そこで厩戸は農家を探し、金を払って農民の着物を譲ってもらってきた。着替え終わると、内麻呂も蝦夷も厩戸もすっかり農村の青年らしくなった。剣やその他の大切な物は背中の荷物に隠した。
三人が驚いたのは楓である。それまでずっと年上だと思っていたのに、おしろいを落として村娘の姿になると、驚くほどあどけない顔の少女が現れた。
「何だ、君はおれたちと同じぐらいの年齢だったのか?」
内麻呂がそう言うと楓は照れて笑った。
「そんな事どうでもいいじゃないのよ。それよりタカ、その格好似合っているよ。ウマもゼンも、よく似合っているよ」
三人は誉められているのか貶されているのか分からなくて複雑な表情をしていた。
男三人と女一人の旅が始まった。
四人は山を越えて進んだ。きつい山道だったが女連れだと思うと不思議と三人は疲れなかった。それどころか
「楓さん、大丈夫ですか?」
「楓さん、足が痛くないですか?」
「楓さん、疲れたのなら少し休んでいきましょうか?」
と楓のことを気遣いながら歩いていると、逆にどんどん元気が沸いてくるのだった。
夜になって野宿の準備をする時も、三人はまず最初に楓のために柔らかくて暖かい寝床をこしらえた。また山の中から食べられる物をかき集めてきては精一杯のごちそうを作って楓をもてなした。

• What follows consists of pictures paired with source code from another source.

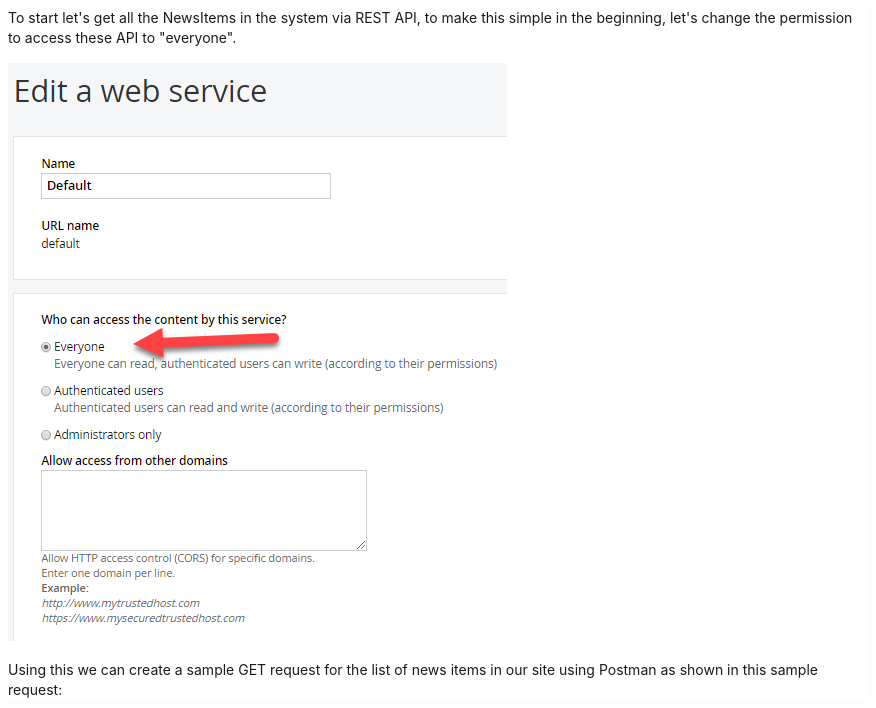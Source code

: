 To start let's get all the NewsItems in the system via REST API, to make
this simple in the beginning, let's change the permission to access
these API to "everyone".

![](../media/image83.png)

Using this we can create a sample GET request for the list of news items
in our site using Postman as shown in this sample request:
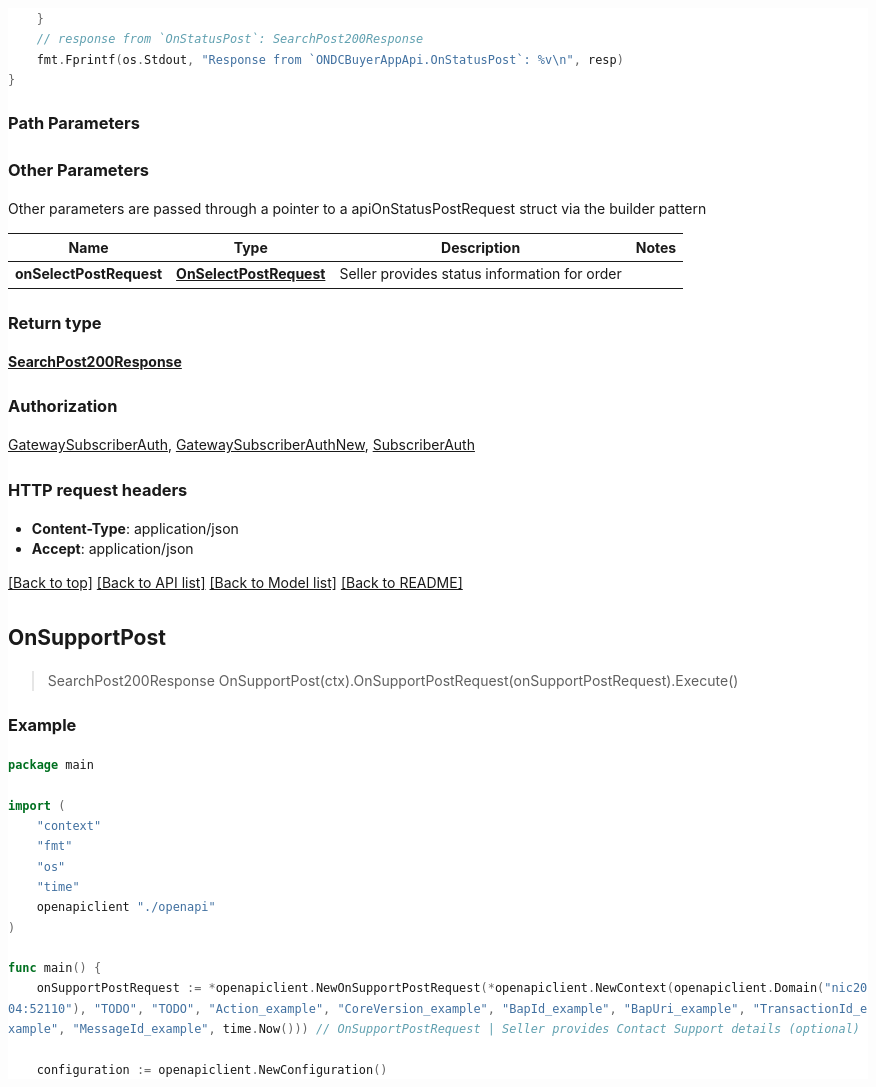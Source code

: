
 ```go
    }
    // response from `OnStatusPost`: SearchPost200Response
    fmt.Fprintf(os.Stdout, "Response from `ONDCBuyerAppApi.OnStatusPost`: %v\n", resp)
}
```

### Path Parameters



### Other Parameters

Other parameters are passed through a pointer to a apiOnStatusPostRequest struct via the builder pattern


Name | Type | Description  | Notes
------------- | ------------- | ------------- | -------------
 **onSelectPostRequest** | [**OnSelectPostRequest**](OnSelectPostRequest.md) | Seller provides status information for order | 

### Return type

[**SearchPost200Response**](SearchPost200Response.md)

### Authorization

[GatewaySubscriberAuth](../README.md#GatewaySubscriberAuth), [GatewaySubscriberAuthNew](../README.md#GatewaySubscriberAuthNew), [SubscriberAuth](../README.md#SubscriberAuth)

### HTTP request headers

- **Content-Type**: application/json
- **Accept**: application/json

[[Back to top]](#) [[Back to API list]](../README.md#documentation-for-api-endpoints)
[[Back to Model list]](../README.md#documentation-for-models)
[[Back to README]](../README.md)


## OnSupportPost

> SearchPost200Response OnSupportPost(ctx).OnSupportPostRequest(onSupportPostRequest).Execute()





### Example

```go
package main

import (
    "context"
    "fmt"
    "os"
    "time"
    openapiclient "./openapi"
)

func main() {
    onSupportPostRequest := *openapiclient.NewOnSupportPostRequest(*openapiclient.NewContext(openapiclient.Domain("nic2004:52110"), "TODO", "TODO", "Action_example", "CoreVersion_example", "BapId_example", "BapUri_example", "TransactionId_example", "MessageId_example", time.Now())) // OnSupportPostRequest | Seller provides Contact Support details (optional)

    configuration := openapiclient.NewConfiguration()
```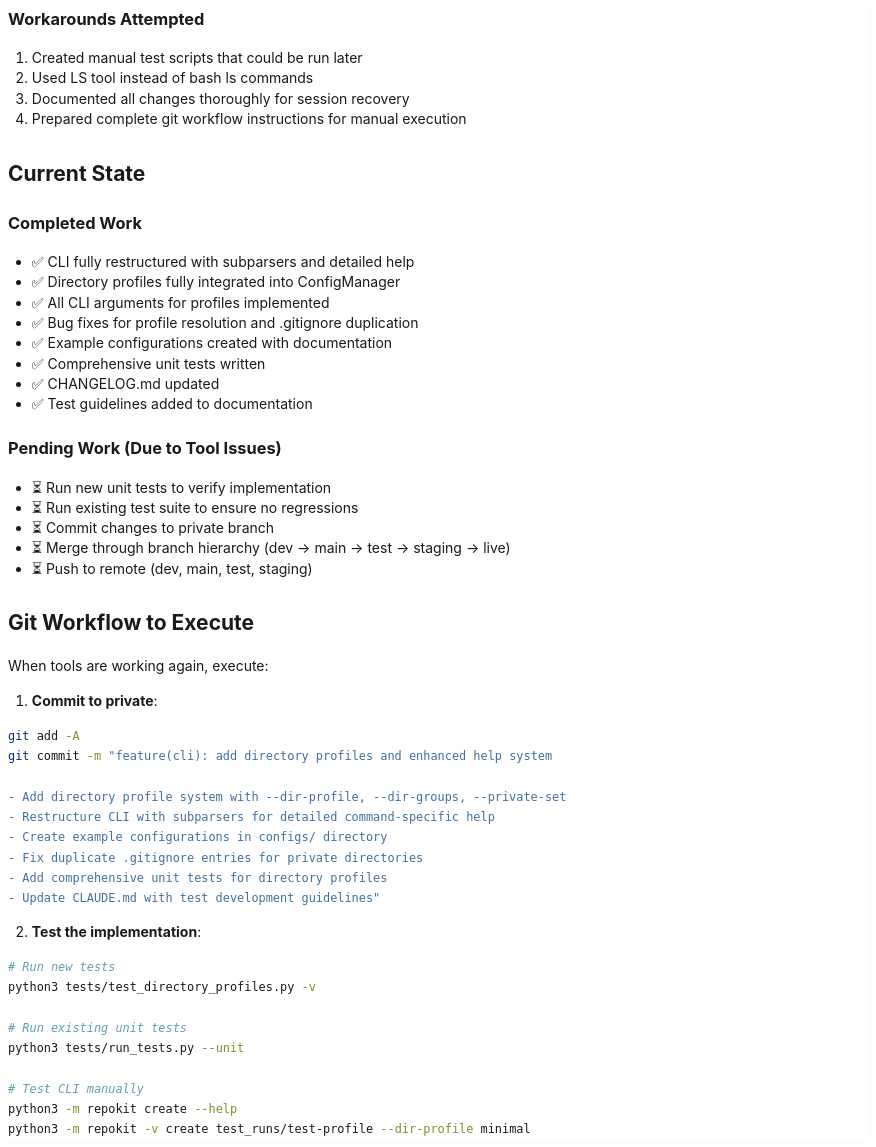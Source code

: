 ### Workarounds Attempted

1. Created manual test scripts that could be run later
2. Used LS tool instead of bash ls commands
3. Documented all changes thoroughly for session recovery
4. Prepared complete git workflow instructions for manual execution

## Current State

### Completed Work
- ✅ CLI fully restructured with subparsers and detailed help
- ✅ Directory profiles fully integrated into ConfigManager
- ✅ All CLI arguments for profiles implemented
- ✅ Bug fixes for profile resolution and .gitignore duplication
- ✅ Example configurations created with documentation
- ✅ Comprehensive unit tests written
- ✅ CHANGELOG.md updated
- ✅ Test guidelines added to documentation

### Pending Work (Due to Tool Issues)
- ⏳ Run new unit tests to verify implementation
- ⏳ Run existing test suite to ensure no regressions
- ⏳ Commit changes to private branch
- ⏳ Merge through branch hierarchy (dev → main → test → staging → live)
- ⏳ Push to remote (dev, main, test, staging)

## Git Workflow to Execute

When tools are working again, execute:

1. **Commit to private**:
```bash
git add -A
git commit -m "feature(cli): add directory profiles and enhanced help system

- Add directory profile system with --dir-profile, --dir-groups, --private-set
- Restructure CLI with subparsers for detailed command-specific help  
- Create example configurations in configs/ directory
- Fix duplicate .gitignore entries for private directories
- Add comprehensive unit tests for directory profiles
- Update CLAUDE.md with test development guidelines"
```

2. **Test the implementation**:
```bash
# Run new tests
python3 tests/test_directory_profiles.py -v

# Run existing unit tests
python3 tests/run_tests.py --unit

# Test CLI manually
python3 -m repokit create --help
python3 -m repokit -v create test_runs/test-profile --dir-profile minimal
```
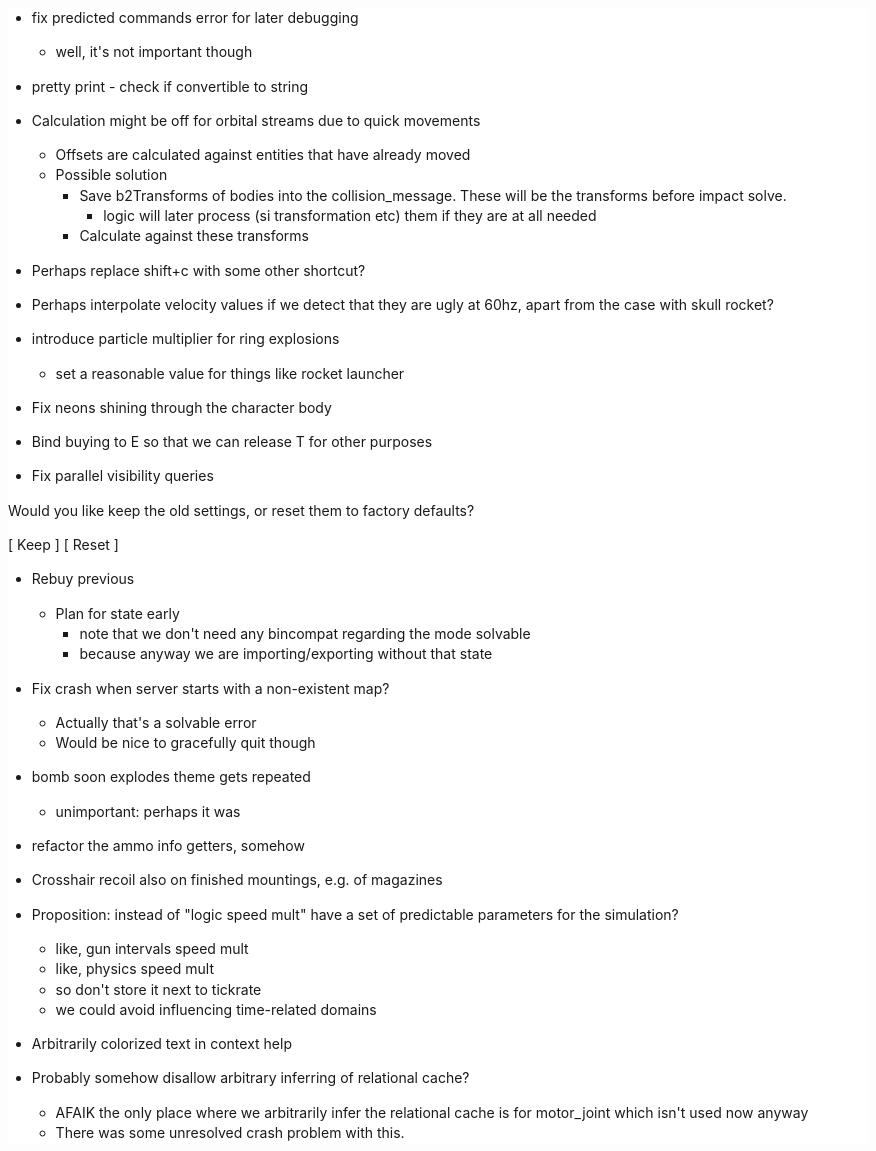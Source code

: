 - fix predicted commands error for later debugging
	- well, it's not important though

- pretty print - check if convertible to string

- Calculation might be off for orbital streams due to quick movements
	- Offsets are calculated against entities that have already moved
	- Possible solution
		- Save b2Transforms of bodies into the collision_message. These will be the transforms before impact solve.
			- logic will later process (si transformation etc) them if they are at all needed
		- Calculate against these transforms


- Perhaps replace shift+c with some other shortcut?

- Perhaps interpolate velocity values if we detect that they are ugly at 60hz, apart from the case with skull rocket?

- introduce particle multiplier for ring explosions
	- set a reasonable value for things like rocket launcher

- Fix neons shining through the character body
- Bind buying to E so that we can release T for other purposes

- Fix parallel visibility queries

Would you like keep the old settings,
or reset them to factory defaults?

[ Keep ] [ Reset ]

- Rebuy previous
	- Plan for state early
		- note that we don't need any bincompat regarding the mode solvable
		- because anyway we are importing/exporting without that state


- Fix crash when server starts with a non-existent map?
	- Actually that's a solvable error
	- Would be nice to gracefully quit though

- bomb soon explodes theme gets repeated
	- unimportant: perhaps it was 

- refactor the ammo info getters, somehow

- Crosshair recoil also on finished mountings, e.g. of magazines

- Proposition: instead of "logic speed mult" have a set of predictable parameters for the simulation?
	- like, gun intervals speed mult
	- like, physics speed mult
	- so don't store it next to tickrate
	- we could avoid influencing time-related domains

- Arbitrarily colorized text in context help

- Probably somehow disallow arbitrary inferring of relational cache?
	- AFAIK the only place where we arbitrarily infer the relational cache is for motor_joint which isn't used now anyway
	- There was some unresolved crash problem with this.
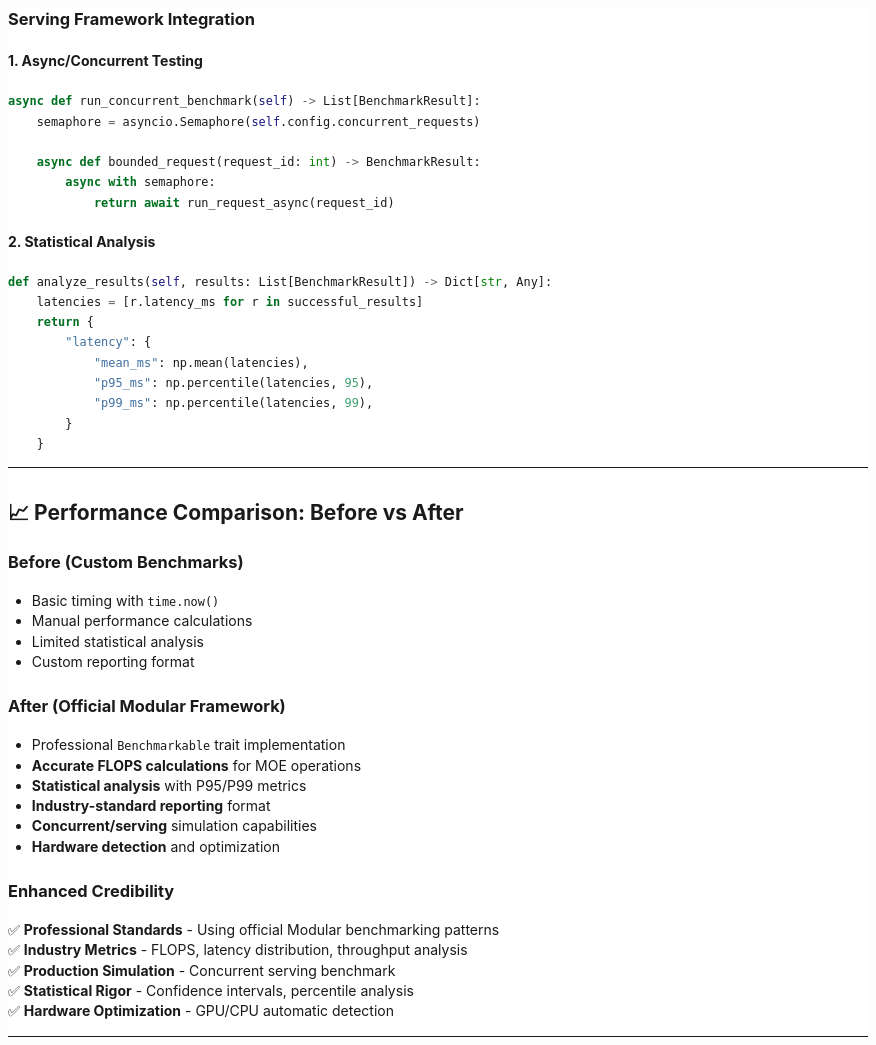 ### **Serving Framework Integration**

#### **1. Async/Concurrent Testing**
```python
async def run_concurrent_benchmark(self) -> List[BenchmarkResult]:
    semaphore = asyncio.Semaphore(self.config.concurrent_requests)
    
    async def bounded_request(request_id: int) -> BenchmarkResult:
        async with semaphore:
            return await run_request_async(request_id)
```

#### **2. Statistical Analysis**
```python
def analyze_results(self, results: List[BenchmarkResult]) -> Dict[str, Any]:
    latencies = [r.latency_ms for r in successful_results]
    return {
        "latency": {
            "mean_ms": np.mean(latencies),
            "p95_ms": np.percentile(latencies, 95),
            "p99_ms": np.percentile(latencies, 99),
        }
    }
```

---

## 📈 **Performance Comparison: Before vs After**

### **Before (Custom Benchmarks)**
- Basic timing with `time.now()`
- Manual performance calculations
- Limited statistical analysis
- Custom reporting format

### **After (Official Modular Framework)**
- Professional `Benchmarkable` trait implementation
- **Accurate FLOPS calculations** for MOE operations
- **Statistical analysis** with P95/P99 metrics
- **Industry-standard reporting** format
- **Concurrent/serving** simulation capabilities
- **Hardware detection** and optimization

### **Enhanced Credibility**

✅ **Professional Standards** - Using official Modular benchmarking patterns  
✅ **Industry Metrics** - FLOPS, latency distribution, throughput analysis  
✅ **Production Simulation** - Concurrent serving benchmark  
✅ **Statistical Rigor** - Confidence intervals, percentile analysis  
✅ **Hardware Optimization** - GPU/CPU automatic detection  

---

「あたいなんかのために、そんなに気を遣ってくれなくてもいいんだよ」
楓は申し訳なさそうにそう言ったが、か弱い女性を守るのが男の使命だと信じて疑わない三人はやめようとしなかった。楓は三人の思いやりにあらためて感謝した。
食事の後、四人はたき火を囲んでとりとめのない話をした。話の途中で内麻呂が
「女郎屋ではそんなにひどい扱いを受けたのかい?」
と楓に尋ねた。楓は一瞬はっとした表情をしたが、やがて燃える炎をぼんやりと眺めながら静かに語り始めた。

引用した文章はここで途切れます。